Task statement: Exact reproduction required: the lines below from the line with "Bienvenido a mi" to the line with "## Proyectos", both ends included, and no others.

Recorded information:
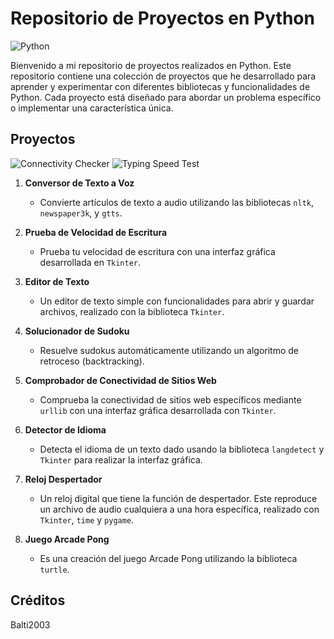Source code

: # Repositorio de Proyectos en Python

![Python](https://www.python.org/static/community_logos/python-logo-master-v3-TM.png)

Bienvenido a mi repositorio de proyectos realizados en Python. Este repositorio contiene una colección de proyectos que he desarrollado para aprender y experimentar con diferentes bibliotecas y funcionalidades de Python. Cada proyecto está diseñado para abordar un problema específico o implementar una característica única.

## Proyectos
![Connectivity Checker](https://media.giphy.com/media/ZVik7pBtu9dNS/giphy.gif)               ![Typing Speed Test](https://media.giphy.com/media/xT9IgzoKnwFNmISR8I/giphy.gif)
     
1. **Conversor de Texto a Voz**
   - Convierte artículos de texto a audio utilizando las bibliotecas `nltk`, `newspaper3k`, y `gtts`.

2. **Prueba de Velocidad de Escritura**
   - Prueba tu velocidad de escritura con una interfaz gráfica desarrollada en `Tkinter`.

3. **Editor de Texto**
   - Un editor de texto simple con funcionalidades para abrir y guardar archivos, realizado con la biblioteca `Tkinter`.

4. **Solucionador de Sudoku**
   - Resuelve sudokus automáticamente utilizando un algoritmo de retroceso (backtracking).

5. **Comprobador de Conectividad de Sitios Web**
   - Comprueba la conectividad de sitios web específicos mediante `urllib` con una interfaz gráfica desarrollada con `Tkinter`.

6. **Detector de Idioma**
   - Detecta el idioma de un texto dado usando la biblioteca `langdetect` y `Tkinter` para realizar la interfaz gráfica.

7. **Reloj Despertador**
   - Un reloj digital que tiene la función de despertador. Este reproduce un archivo de audio cualquiera a una hora específica, realizado con `Tkinter`, `time` y `pygame`.
     
8. **Juego Arcade Pong**
   - Es una creación del juego Arcade Pong utilizando la biblioteca `turtle`.

## Créditos

Balti2003
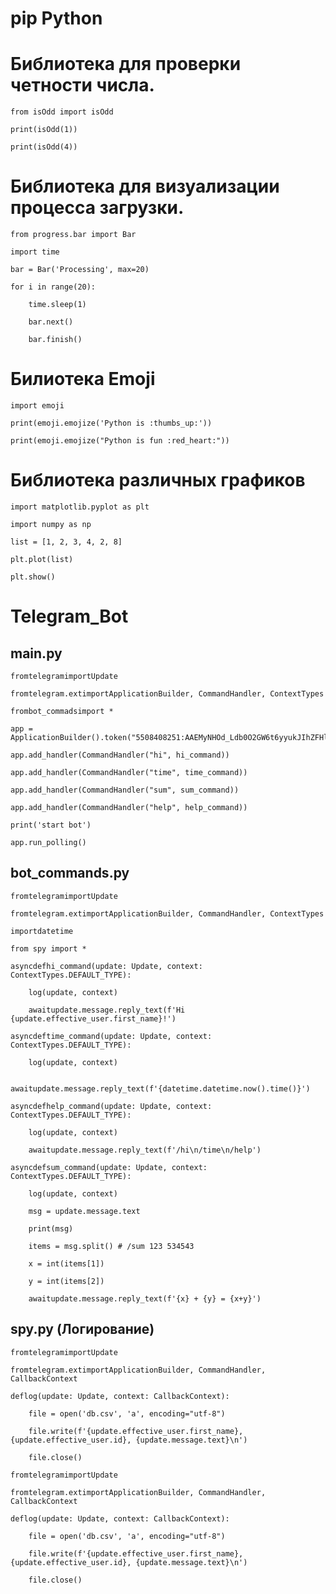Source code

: ﻿# pip Python

# Библиотека для проверки четности числа.

    from isOdd import isOdd

    print(isOdd(1))

    print(isOdd(4))

# Библиотека для визуализации процесса загрузки.

    from progress.bar import Bar

    import time

    bar = Bar('Processing', max=20)

    for i in range(20):

        time.sleep(1)

        bar.next()

        bar.finish()

# Билиотека Emoji

    import emoji

    print(emoji.emojize('Python is :thumbs_up:'))

    print(emoji.emojize("Python is fun :red_heart:"))

# Библиотека различных графиков

    import matplotlib.pyplot as plt

    import numpy as np

    list = [1, 2, 3, 4, 2, 8]

    plt.plot(list)

    plt.show()

# Telegram_Bot

## main.py

    fromtelegramimportUpdate

    fromtelegram.extimportApplicationBuilder, CommandHandler, ContextTypes

    frombot_commadsimport *

    app = ApplicationBuilder().token("5508408251:AAEMyNHOd_Ldb0O2GW6t6yyukJIhZFHlE68").build()

    app.add_handler(CommandHandler("hi", hi_command))

    app.add_handler(CommandHandler("time", time_command))

    app.add_handler(CommandHandler("sum", sum_command))

    app.add_handler(CommandHandler("help", help_command))

    print('start bot')

    app.run_polling()

## bot_commands.py

    fromtelegramimportUpdate

    fromtelegram.extimportApplicationBuilder, CommandHandler, ContextTypes

    importdatetime

    from spy import *

    asyncdefhi_command(update: Update, context: ContextTypes.DEFAULT_TYPE):

        log(update, context)

        awaitupdate.message.reply_text(f'Hi {update.effective_user.first_name}!')

    asyncdeftime_command(update: Update, context: ContextTypes.DEFAULT_TYPE):

        log(update, context)

        awaitupdate.message.reply_text(f'{datetime.datetime.now().time()}')

    asyncdefhelp_command(update: Update, context: ContextTypes.DEFAULT_TYPE):

        log(update, context)

        awaitupdate.message.reply_text(f'/hi\n/time\n/help')

    asyncdefsum_command(update: Update, context: ContextTypes.DEFAULT_TYPE):

        log(update, context)

        msg = update.message.text

        print(msg)

        items = msg.split() # /sum 123 534543

        x = int(items[1])

        y = int(items[2])

        awaitupdate.message.reply_text(f'{x} + {y} = {x+y}')

## spy.py (Логирование)

    fromtelegramimportUpdate

    fromtelegram.extimportApplicationBuilder, CommandHandler, CallbackContext

    deflog(update: Update, context: CallbackContext):

        file = open('db.csv', 'a', encoding="utf-8")

        file.write(f'{update.effective_user.first_name}, {update.effective_user.id}, {update.message.text}\n')

        file.close()

    fromtelegramimportUpdate

    fromtelegram.extimportApplicationBuilder, CommandHandler, CallbackContext

    deflog(update: Update, context: CallbackContext):

        file = open('db.csv', 'a', encoding="utf-8")
    
        file.write(f'{update.effective_user.first_name}, {update.effective_user.id}, {update.message.text}\n')

        file.close()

Output for this task:
Bienvenido a mi repositorio de proyectos realizados en Python. Este repositorio contiene una colección de proyectos que he desarrollado para aprender y experimentar con diferentes bibliotecas y funcionalidades de Python. Cada proyecto está diseñado para abordar un problema específico o implementar una característica única.

## Proyectos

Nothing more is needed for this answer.